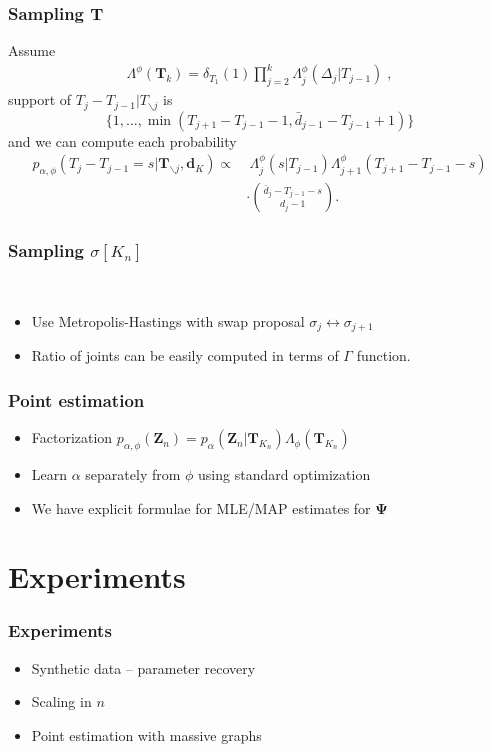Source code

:\documentclass[final,hyperref={pdfpagelabels=false},noamsthm]{beamer}
\def\aDist{\Lambda}
\newcommand{\ee}{Z} %
\newcommand{\bfee}{\mathbf{\ee}}
\newcommand{\bfT}{\mathbf{T}}
\newcommand{\bfPsi}{\boldsymbol{\Psi}}
\newcommand{\bfd}{\mathbf{d}}
\begin{document}
\begin{frame}
	\frametitle{Sampling $\bfT$}
	Assume
	\begin{align*}
	\aDist^{\phi}(\bfT_k) = \delta_{T_1}(1) \prod_{j=2}^k \aDist_j^{\phi}(\Delta_j | T_{j-1}) \;,
	\end{align*}
	support of $T_j - T_{j-1} | T_{\backslash j}$ is
	\begin{equation*}
		\{ 1, ..., \min(T_{j+1} - T_{j-1} - 1, \bar{d}_{j-1} - T_{j-1} + 1)  \}
	\end{equation*}
	and we can compute each probability
	\begin{align*}
		p_{\alpha, \phi}(T_j - T_{j-1} = s | \bfT_{\backslash j} , \bfd_{K}) \propto &\  \Lambda_j^\phi(s|T_{j-1})\Lambda_{j+1}^\phi (T_{j+1}-T_{j-1} - s) \\
		&\cdot \binom{\bar{d}_j - T_{j-1} - s}{d_j - 1}.
	\end{align*}
	
\end{frame}

\begin{frame}
	\frametitle{Sampling $\sigma[K_n]$}\

	\begin{itemize} 
	\item Use Metropolis-Hastings with swap proposal $\sigma_j \leftrightarrow \sigma_{j+1}$
	
	\item Ratio of joints can be easily computed in terms of $\Gamma$ function.
	\end{itemize}
\end{frame}

\begin{frame}
	\frametitle{Point estimation}
	\begin{itemize} 
	
		\item Factorization $p_{\alpha, \phi}(\bfee_n) = p_\alpha (\bfee_n | \bfT_{K_n})\Lambda_\phi(\bfT_{K_n})$ 

		\item Learn $\alpha$ separately from $\phi$ using standard optimization
	
		\item We have explicit formulae for MLE/MAP estimates for $\bfPsi$
	\end{itemize}
\end{frame}

\section{Experiments}
\begin{frame}
	\frametitle{Experiments}
	\begin{itemize}
		\item Synthetic data -- parameter recovery
		\item Scaling in $n$
		\item Point estimation with massive graphs
	\end{itemize}
\end{frame}
\end{document}
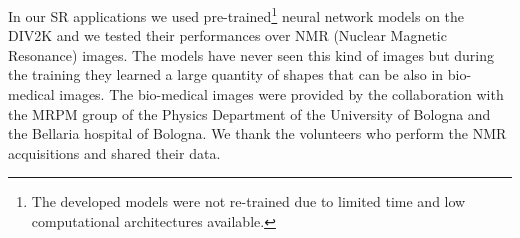 \documentclass{standalone}
\begin{document}
In our SR applications we used pre-trained\footnote{
  The developed models were not re-trained due to limited time and low computational architectures available.
} neural network models on the DIV2K and we tested their performances over NMR (Nuclear Magnetic Resonance) images.
The models have never seen this kind of images but during the training they learned a large quantity of shapes that can be  also in bio-medical images.
The bio-medical images were provided by the collaboration with the MRPM group of the Physics Department of the University of Bologna and the Bellaria hospital of Bologna.
We thank the volunteers who perform the NMR acquisitions and shared their data.
\end{document}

·····

**Problem description**.
Once you have checked every line of the material above, return the ones that hold the string "aDist".

**Answer section**.
\def\aDist{\Lambda}
	\aDist^{\phi}(\bfT_k) = \delta_{T_1}(1) \prod_{j=2}^k \aDist_j^{\phi}(\Delta_j | T_{j-1}) \;,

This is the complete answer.